A Comparison of Vulnerability Feature Extraction Methods from Textual Attack Patterns
Refat Othman, Bruno Rossi, Russo Barbara
TL;DR
The paper addresses extracting vulnerability information from unstructured attack-pattern reports to link to CVEs. It compares five feature-extraction methods—TF-IDF, LSI, BERT, MiniLM, and RoBERTa—across multiple classifiers using a novel VULDAP dataset that maps MITRE CAPEC/CWE to CVEs. TF-IDF yields the best overall performance, guiding method selection for text-to-CVE extraction in threat intelligence pipelines.

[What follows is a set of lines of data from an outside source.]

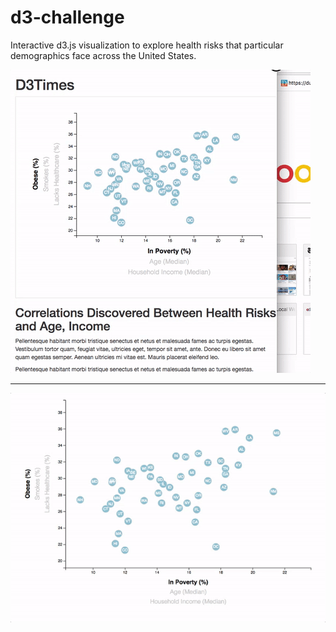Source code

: # d3-challenge


Interactive d3.js visualization to explore health risks that particular demographics face across the United States.

<img src="assets/Images/9-responsive-d3.gif">








____________________________________________________________________


<img src="assets/Images/7-animated-scatter.gif">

The work provides a dataset, an evaluation framework, and actionable insights to advance automated vulnerability extraction in cyber threat intelligence.
Abstract
Nowadays, threat reports from cybersecurity vendors incorporate detailed descriptions of attacks within unstructured text. Knowing vulnerabilities that are related to these reports helps cybersecurity researchers and practitioners understand and adjust to evolving attacks and develop mitigation plans. This paper aims to aid cybersecurity researchers and practitioners in choosing attack extraction methods to enhance the monitoring and sharing of threat intelligence. In this work, we examine five feature extraction methods (TF-IDF, LSI, BERT, MiniLM, RoBERTa) and find that Term Frequency-Inverse Document Frequency (TF-IDF) outperforms the other four methods with a precision of 75\% and an F1 score of 64\%. The findings offer valuable insights to the cybersecurity community, and our research can aid cybersecurity researchers in evaluating and comparing the effectiveness of upcoming extraction methods.